Most of Bulgaria has inland climates with hot summers and for these latitudes unusually cold winters. In the south and on the coast of the Black Sea, the climate is more of a Mediterranean type with mild winters. The rainfall is fairly evenly distributed over the year. In the north and in the mountains, snow often falls in winter.
Surface
110,994 km2 (2018)
Time
Swedish +1 hour
Adjacent country (s)
Romania, Serbia, Northern Macedonia, Greece, Turkey
Capital with number of residents
Sofia 1 290 590
Other major cities
Plovdiv 338,000, Varna 335,000, Burgas 200,000, Ruse 150,000 (Census 2011)
Highest mountain
Musala (2 925 m asl)
Important rivers
Danube, Iskar, Maritsa, Tundzja
2014
November
Borisov back in power
Former Prime Minister Bojko Borisov forms a government consisting of his own party Gerb, the Conservative Reformist bloc and the center-left alternative to the Bulgarian renewal (ABV). He can also count on Parliament’s support from the Nationalist Patriotic Front. It potentially provides the government with the support of 137 of Parliament’s 240 members. Borisov gets twelve ministers from Gerb, seven from the Reformist bloc and one from ABV. Former EU Commissioner Meglena Kuneva from the Reformist bloc becomes Deputy Prime Minister and will be responsible for EU issues.
Serious bank crash
The country’s fourth largest bank, CCB, is deprived of its license and declared bankrupt. The bank’s customers have not been able to access their accounts for several months (see June 2014). The bank’s largest shareholders are suspected of having transferred about EUR 100 million from the bank to its private account, after which he left the country. He was arrested by the Serbian police in September.
October
Parliamentary elections without a clear result
October 5
The election gives no clear information on how the country can be governed. Conservative Gerb gets the biggest with just under 33 percent of the vote and its leader, former Prime Minister Bojko Borisov, is expected to be commissioned to try to form a government. But Gerb needs support from at least two other parties to get a majority. The Socialist Party and the Turk-dominated DPS each get about 15 percent. The relatively newly formed Reformist bloc receives just under 9 percent and is expected to be included in the government together with Gerb. A total of eight parties will enter Parliament, more than ever before. However, turnout is the lowest since Bulgaria gained democracy in 1989, about 50 percent. (5/10)
August
New temporary government
Since Parliament approved the resignation of Prime Minister Oresjarski in late July, President Plevneliev has appointed Professor of Law Georgi Bliznashki to lead an interim government until the October 5 election. Bliznashki was previously a member of the Socialist Party but was excluded in 2013 after participating in demonstrations against the then Socialist-led government.
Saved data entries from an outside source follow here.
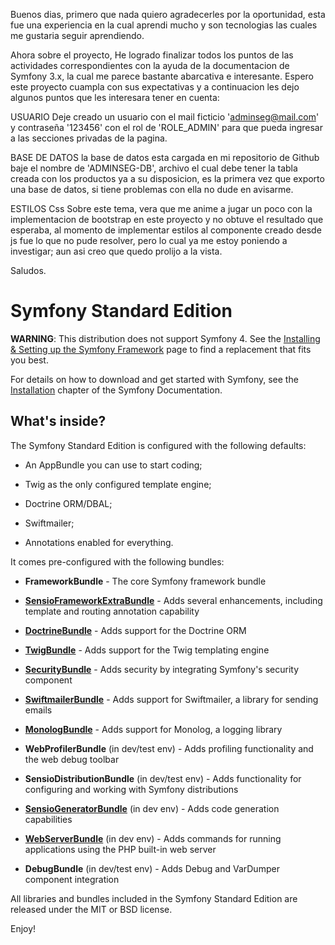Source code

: Buenos dias,
primero que nada quiero agradecerles por la oportunidad, 
esta fue una experiencia en la cual aprendi mucho y son tecnologias las cuales me gustaria seguir aprendiendo.

Ahora sobre el proyecto,
He logrado finalizar todos los puntos de las actividades correspondientes con la ayuda de la documentacion de Symfony 3.x,
la cual me parece bastante abarcativa e interesante. Espero este proyecto cuampla con sus expectativas y a continuacion
les dejo algunos puntos que les interesara tener en cuenta:

USUARIO
Deje creado un usuario con el mail ficticio 'adminseg@mail.com' y contraseña '123456'
con el rol de 'ROLE_ADMIN' para que pueda ingresar a las secciones privadas de la pagina.

BASE DE DATOS
la base de datos esta cargada en mi repositorio de Github baje el nombre de 'ADMINSEG-DB',
archivo el cual debe tener la tabla creada con los productos ya a su disposicion,
es la primera vez que exporto una base de datos, si tiene problemas con ella no dude en avisarme.

ESTILOS Css
Sobre este tema, vera que me anime a jugar un poco con la implementacion de bootstrap en este proyecto
y no obtuve el resultado que esperaba, al momento de implementar estilos al componente creado desde js 
fue lo que no pude resolver, pero lo cual ya me estoy poniendo a investigar;
aun asi creo que quedo prolijo a la vista.


Saludos.



Symfony Standard Edition
========================

**WARNING**: This distribution does not support Symfony 4. See the
[Installing & Setting up the Symfony Framework][15] page to find a replacement
that fits you best.

For details on how to download and get started with Symfony, see the
[Installation][1] chapter of the Symfony Documentation.

What's inside?
--------------

The Symfony Standard Edition is configured with the following defaults:

  * An AppBundle you can use to start coding;

  * Twig as the only configured template engine;

  * Doctrine ORM/DBAL;

  * Swiftmailer;

  * Annotations enabled for everything.

It comes pre-configured with the following bundles:

  * **FrameworkBundle** - The core Symfony framework bundle

  * [**SensioFrameworkExtraBundle**][6] - Adds several enhancements, including
    template and routing annotation capability

  * [**DoctrineBundle**][7] - Adds support for the Doctrine ORM

  * [**TwigBundle**][8] - Adds support for the Twig templating engine

  * [**SecurityBundle**][9] - Adds security by integrating Symfony's security
    component

  * [**SwiftmailerBundle**][10] - Adds support for Swiftmailer, a library for
    sending emails

  * [**MonologBundle**][11] - Adds support for Monolog, a logging library

  * **WebProfilerBundle** (in dev/test env) - Adds profiling functionality and
    the web debug toolbar

  * **SensioDistributionBundle** (in dev/test env) - Adds functionality for
    configuring and working with Symfony distributions

  * [**SensioGeneratorBundle**][13] (in dev env) - Adds code generation
    capabilities

  * [**WebServerBundle**][14] (in dev env) - Adds commands for running applications
    using the PHP built-in web server

  * **DebugBundle** (in dev/test env) - Adds Debug and VarDumper component
    integration

All libraries and bundles included in the Symfony Standard Edition are
released under the MIT or BSD license.

Enjoy!

[1]:  https://symfony.com/doc/3.4/setup.html
[6]:  https://symfony.com/doc/current/bundles/SensioFrameworkExtraBundle/index.html
[7]:  https://symfony.com/doc/3.4/doctrine.html
[8]:  https://symfony.com/doc/3.4/templating.html
[9]:  https://symfony.com/doc/3.4/security.html
[10]: https://symfony.com/doc/3.4/email.html
[11]: https://symfony.com/doc/3.4/logging.html
[13]: https://symfony.com/doc/current/bundles/SensioGeneratorBundle/index.html
[14]: https://symfony.com/doc/current/setup/built_in_web_server.html
[15]: https://symfony.com/doc/current/setup.html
He was a member of the European Parliament in 2004-2007.
July
New socialist leader
The Socialist Party elects Mihail Mikov as new chairman after Sergei Stanisev, who resigned after the party’s poor results in the EU elections in May. Mikov has most recently been the Speaker of Parliament.
The government is leaving
23 July
Prime Minister Oresjarski announces that he will resign after losing almost all the support in Parliament. The government and the opposition agree to appoint an expedition minister and announce new elections this fall.
June
Rumors are shaking the banks
The central bank says that the country appears to be subject to an organized destabilization attempt, after rumors spread through the internet and directly to mobile phones that several of the country’s largest banks risk bankruptcy. In Sofia, people queue up to withdraw their savings and the country’s fourth largest bank CCB is forced to ask the central bank for protection. Six people are arrested for false rumors and the president appeals to the people for calm. The European Commission grants Bulgaria temporary aid of EUR 1.7 billion to banks affected by large withdrawals. At the same time, the Commission says that the Bulgarian banks generally have good capital adequacy and high liquidity.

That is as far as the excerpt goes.